By M. Elizabeth Ross, MD, PhD
Nathan Cummings Professor and Head, Laboratory of Neurogenetics and Development; Director, Center
for Neurogenetics; Chair, Neuroscience Graduate Program; Weill Cornell Medical College
SYNOPSIS: The combination of genome-wide association studies with the analysis of messenger ribonucleic acid and unique proteins in the brain, cerebrospinal fluid, and plasma can shed new light on our understanding of the genetic risks for the development of various neurological diseases.
SOURCE: Yang C, Farias FHG, Ibanez L, et al. Genomic atlas of the proteome from brain, CSF and plasma prioritizes proteins implicated in neurological disorders. Nat Neurosci 2021; Jul 8. doi: 10.1038/s41593-021-00886-6. [Online ahead of print].
A number of genome-wide association studies (GWAS) have used populations to identify genome regions (loci) associated with complex traits in various common medical diseases, including diabetes, cardiovascular disease, Alzheimer’s disease, and other neurodegenerative disorders. When combined with ribonucleic acid (RNA) sequence data, typically from blood mononuclear cells, it has been possible to generate expression quantitative trait loci, or eQTLs, to help identify the genetic variants that drive phenotypic manifestations of disease. The report by Yang and colleagues at Washington University provides a next critical step in the process by using protein expression combined with genetic loci to identify protein QTLs, or pQTLs, to find biologically meaningful associations, new biomarkers, and promising drug targets for treating neurological disease.
Since deoxyribonucleic acid (DNA) sequence alterations may lead to altered protein levels without affecting levels of messenger RNA, pQTLs have the potential to reveal important disease associations that otherwise would not be detected using eQTLs. This report is of special interest since it examines protein levels not only in plasma but also in parietal brain tissue and cerebrospinal fluid (CSF) as well.

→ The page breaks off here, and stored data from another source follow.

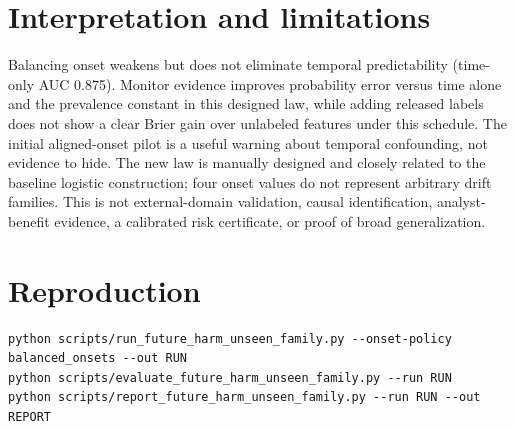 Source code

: \documentclass[10pt,a4paper]{article}
\begin{document}
\section{Interpretation and limitations}
Balancing onset weakens but does not eliminate temporal predictability (time-only AUC 0.875). Monitor evidence improves probability error versus time alone and the prevalence constant in this designed law, while adding released labels does not show a clear Brier gain over unlabeled features under this schedule. The initial aligned-onset pilot is a useful warning about temporal confounding, not evidence to hide. The new law is manually designed and closely related to the baseline logistic construction; four onset values do not represent arbitrary drift families. This is not external-domain validation, causal identification, analyst-benefit evidence, a calibrated risk certificate, or proof of broad generalization.
\section{Reproduction}
\begin{verbatim}
python scripts/run_future_harm_unseen_family.py --onset-policy balanced_onsets --out RUN
python scripts/evaluate_future_harm_unseen_family.py --run RUN
python scripts/report_future_harm_unseen_family.py --run RUN --out REPORT
\end{verbatim}
\end{document}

Starting with a cohort of 1,537 participants of European ancestry, groups broke down into 971 CSF samples from participants (249 with Alzheimer’s disease, 717 cognitively normal); 636 plasma samples (230 patients with Alzheimer’s disease, 401 cognitively normal); 458 parietal brain samples (297 patients, 27 normal controls, and 134 with unknown status [e.g., frontotemporal dementia and other neurological disorders]). Although other studies have examined the proteome using mass spectrometry, this project employed the capture of proteins using an aptamer-based platform consisting of modified, fluorescently tagged, single-strand DNA molecules that individually bind to specific proteins. Relative protein concentrations were measured by fluorescence intensity, which allowed for high throughput evaluation of 1,305 proteins.
The differential expression of proteins between patients and controls was compared to DNA genome sequence, single nucleotide polymorphisms (SNPs) that were defined as in “cis” (within 1 Mb upstream or downstream of the differentially expressed protein) or in “trans” (an SNP more than 2 Mb away from the gene encoding a particular protein differentially expressed).

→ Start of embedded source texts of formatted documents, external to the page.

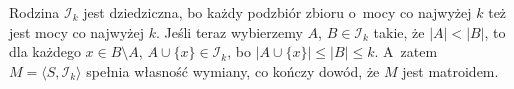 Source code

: 
\exercise %
Rodzina $\mathcal{I}_k$ jest dziedziczna, bo każdy podzbiór zbioru o~mocy co najwyżej $k$ też jest mocy co najwyżej $k$.
Jeśli teraz wybierzemy $A$, $B\in\mathcal{I}_k$ takie, że $|A|<|B|$, to dla każdego $x\in B\setminus A$, $A\cup\{x\}\in\mathcal{I}_k$, bo $|A\cup\{x\}|\le|B|\le k$.
A~zatem $M=\langle S,\mathcal{I}_k\rangle$ spełnia własność wymiany, co kończy dowód, że $M$ jest matroidem.

\exercise %
\exercise %
\exercise %
\exercise %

Investigators found 274 significant pQTLs in CSF (223 of them novel), 127 in plasma (17 novel), and 32 in brain samples (27 of them novel). Several take-home points emerged. The majority of pQTLs (76% to 94%) were in cis, with SNPs close by to the gene encoding a differentially expressed protein. This likely accounts for the observed 42% to 53% of cis-pQTLs relating to a protein-coding SNP, contrasted with only 2% to 5% of RNA-based eQTLs, explained by protein-coding SNPs. Of those pQTLs in trans, more than 90% were on a different chromosome than the gene encoding the protein in question, suggesting an indirect, downstream effect of that genetic locus on the target protein.
Compared with other types of QTLs, 48% of brain pQTLs and 76.6% of CSF pQTLs in this study had no overlap with RNA expression, RNA splicing, DNA methylation, or histone acetylation. The authors interpreted this as indicating that protein level expression may provide some of the missing heritability of neurological disease, especially when combined with other molecular traits. They also analyzed proteins implicated in these pQTLs to statistically identify proteins associated with disease risk (an approach called Mendelian randomization, or MR).

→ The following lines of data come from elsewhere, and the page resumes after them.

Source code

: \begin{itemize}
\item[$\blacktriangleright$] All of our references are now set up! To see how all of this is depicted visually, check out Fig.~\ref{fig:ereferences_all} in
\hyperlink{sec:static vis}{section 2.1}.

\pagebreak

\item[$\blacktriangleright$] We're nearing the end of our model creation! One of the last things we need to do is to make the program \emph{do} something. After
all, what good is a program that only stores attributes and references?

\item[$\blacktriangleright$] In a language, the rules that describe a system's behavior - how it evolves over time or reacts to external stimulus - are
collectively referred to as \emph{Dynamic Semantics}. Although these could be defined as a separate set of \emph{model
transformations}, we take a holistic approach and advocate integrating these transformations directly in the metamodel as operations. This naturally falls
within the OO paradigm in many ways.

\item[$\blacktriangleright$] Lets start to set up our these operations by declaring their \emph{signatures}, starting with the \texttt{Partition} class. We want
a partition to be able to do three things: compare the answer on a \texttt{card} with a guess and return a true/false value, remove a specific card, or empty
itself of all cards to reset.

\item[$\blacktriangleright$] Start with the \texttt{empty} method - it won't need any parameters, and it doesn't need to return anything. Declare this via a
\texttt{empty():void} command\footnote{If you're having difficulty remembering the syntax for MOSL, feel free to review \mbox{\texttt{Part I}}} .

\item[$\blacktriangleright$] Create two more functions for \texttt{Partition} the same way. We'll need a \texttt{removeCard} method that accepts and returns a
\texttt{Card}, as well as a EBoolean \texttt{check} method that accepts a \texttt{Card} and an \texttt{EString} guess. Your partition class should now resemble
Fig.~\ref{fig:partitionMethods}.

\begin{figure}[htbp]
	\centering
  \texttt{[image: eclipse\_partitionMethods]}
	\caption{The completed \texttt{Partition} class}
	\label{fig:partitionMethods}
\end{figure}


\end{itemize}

Relating to Alzheimer’s disease risk, the researchers found three proteins in CSF, 13 in plasma, and seven in brain samples. For example, variants in CD33 — a microglia-specific gene — emerged as a signal for Alzheimer’s disease risk. A clinical trial for anti-CD33 antibody as a therapeutic for Alzheimer’s disease currently is underway.
COMMENTARY
This report is significant as an advance in the availability of large-scale proteomic information in multi-tissue datasets that may be applied to pQTLs using existing GWAS data for these and other neurological disorders. The report constitutes a unique resource for expanding MR analyses of complex traits contributing to neurological disorders. Through integration with other QTL and omic data analyses, this approach has the potential to fill a substantial gap in understanding the contribution of genetic variation — in combination with environmental influences — to brain disease.